In an election year, U.S. states hold either primaries or caucuses in which registered voters choose nominees to attend the national party conventions where the presidential candidates will be selected.

Most U.S. states hold primaries -- a statewide process of selecting delegates through a secret ballot.

Primaries rely on a traditional ballot system that would be familiar to Canadian voters.

During an open primary, held in 19 states, including Texas and Virginia, voters can cast ballots for a candidate from any political party.

In a closed primary, individuals can vote only for a candidate representing the political party to which they belong. For example, a voter who registered as a Republican can only vote in the Republican primary.

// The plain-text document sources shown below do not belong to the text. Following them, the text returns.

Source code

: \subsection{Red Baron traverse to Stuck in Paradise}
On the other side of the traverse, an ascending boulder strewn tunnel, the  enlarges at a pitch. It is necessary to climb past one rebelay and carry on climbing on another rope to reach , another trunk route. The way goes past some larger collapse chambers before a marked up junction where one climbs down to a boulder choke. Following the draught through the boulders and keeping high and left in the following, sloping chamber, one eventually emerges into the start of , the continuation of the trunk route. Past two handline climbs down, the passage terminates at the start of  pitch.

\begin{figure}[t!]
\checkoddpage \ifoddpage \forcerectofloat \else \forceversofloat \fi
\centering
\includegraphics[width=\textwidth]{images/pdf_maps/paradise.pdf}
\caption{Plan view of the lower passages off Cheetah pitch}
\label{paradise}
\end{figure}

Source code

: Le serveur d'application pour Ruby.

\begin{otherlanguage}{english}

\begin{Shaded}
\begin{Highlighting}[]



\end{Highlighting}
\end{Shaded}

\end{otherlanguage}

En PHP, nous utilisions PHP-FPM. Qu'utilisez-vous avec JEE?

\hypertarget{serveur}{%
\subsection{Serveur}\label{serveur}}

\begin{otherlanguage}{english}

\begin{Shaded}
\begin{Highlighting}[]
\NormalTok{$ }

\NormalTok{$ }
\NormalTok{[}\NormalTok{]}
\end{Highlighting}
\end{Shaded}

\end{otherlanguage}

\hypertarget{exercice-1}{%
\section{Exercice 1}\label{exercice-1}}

Most U.S. states hold closed primaries.

What are caucuses?

Caucuses are more akin to public meetings, that include speeches and debates before the voting takes place.

Alaska, Colorado, Hawaii, Kansas, Maine, Minnesota, Nevada, North Dakota, Wyoming and Iowa are the only states to rely solely on the caucus voting format.

Caucuses allow participants to openly show support for candidates, and voting is often done by raising hands. Typically, registered voters can only participate in the caucus that they’re affiliated to.

Why are Iowa and New Hampshire so important?

Iowa, which uses a caucus system, and New Hampshire, which holds primaries, are the first states to vote in a presidential election year. In these races, candidates can either gain momentum or decide whether it's time to bow out of the race.

In the last 10 New Hampshire primaries, the winner of the Republican race went on to become the eventual nominee eight times. On the Democratic side, seven winners went on to become the party's presidential candidate.